The Google Rule That Breaks at Startups
Google's SRE book says: SRE time should be no more than 50% toil. The other 50% must go to engineering work that reduces toil.
At a 10-person startup, your "SRE team" is one overworked engineer. They're already at 95% toil. There is no slack to reduce it.
So you have to be ruthless about what work is worth automating and what work is worth eliminating entirely.
Defining Toil Precisely
Google's definition:
- Manual
- Repetitive
- Automatable
- Tactical (not strategic)
- Lacks enduring value
- Scales linearly with service growth
If a task checks all six boxes, it's toil. If it checks some but not all, it might be legitimate engineering work.
Example: responding to an alert is tactical and lacks enduring value, but if it's not repetitive, it's not toil.
Example: writing a new runbook is manual, but it's strategic and has enduring value, so it's not toil.
The Startup-Sized Toil Audit
Track for 2 weeks. Every 30 minutes, write down:
- What am I doing right now?
- Is it toil (manual, repetitive, automatable)?

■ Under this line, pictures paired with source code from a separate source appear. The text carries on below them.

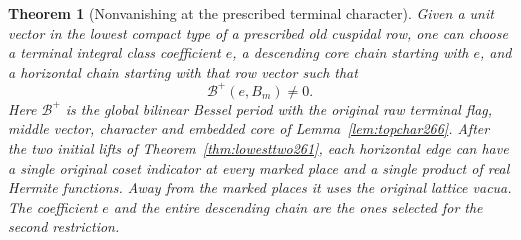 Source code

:\documentclass[a4paper,11pt]{article}
\newtheorem{theorem}[proposition]{Theorem}
\theoremstyle{definition}
\theoremstyle{remark}
\numberwithin{equation}{section}
\begin{document}
\begin{theorem}[Nonvanishing at the prescribed terminal character]\leavevmode
\label{thm:fullperiod266}
Given a unit vector in the lowest compact type of a prescribed
old cuspidal row, one can choose a terminal integral class
coefficient \(e\), a descending core chain starting with \(e\),
and a horizontal chain starting with that row vector such that
\[
                    \mathcal B^+(e,B_m)\ne0 .
\]
Here \(\mathcal B^+\) is the global bilinear Bessel period
with the original raw terminal flag, middle vector, character
and embedded core of Lemma~\ref{lem:topchar266}. After the
two initial lifts of Theorem~\ref{thm:lowesttwo261}, each
horizontal edge can have a single original coset indicator
at every marked place and a single product of real Hermite
functions. Away from the marked places it uses the original
lattice vacua. The coefficient \(e\) and the entire descending
chain are the ones selected for the second restriction.
\end{theorem}
\end{document}
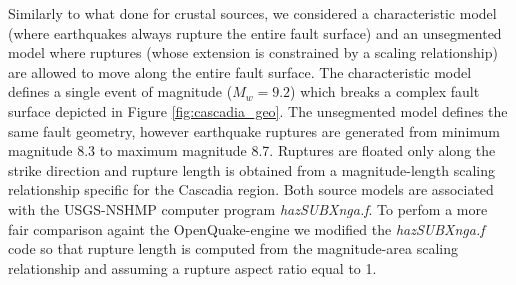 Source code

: Similarly to what done for crustal sources, we considered a characteristic model (where earthquakes always rupture the entire fault surface) and an unsegmented model where ruptures (whose extension is constrained by a scaling relationship) are allowed to move along the entire fault surface. The characteristic model defines a single event of magnitude ($M_{w}=9.2$) which breaks a complex fault surface depicted in Figure \ref{fig:cascadia_geo}. The unsegmented model defines the same fault geometry, however earthquake ruptures are generated from minimum magnitude 8.3 to maximum magnitude 8.7. Ruptures are floated only along the strike direction and rupture length is obtained from a magnitude-length scaling relationship specific for the Cascadia region. Both source models are associated with the USGS-NSHMP computer program \textit{hazSUBXnga.f}. To perfom a more fair comparison againt the OpenQuake-engine we modified the \textit{hazSUBXnga.f} code so that rupture length is computed from the \citet{wells1994} magnitude-area scaling relationship and assuming a rupture aspect ratio equal to 1.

- How long have I been doing it this week?
At the end of 2 weeks, you'll have a toil ranking. Pick the top 3.
Typical top offenders:
- Manually running deploys (30+ min/week)
- Responding to known false-positive alerts (3+ hours/week)
- Provisioning new dev environments (1+ hour per request)
- Checking on flaky CI runs (2+ hours/week)
- Writing the same runbook context in every incident (1+ hour/incident)
Rule 1: Eliminate Before Automating
The best toil is toil you don't do at all.
Before automating the deploy process, ask: why do we deploy manually?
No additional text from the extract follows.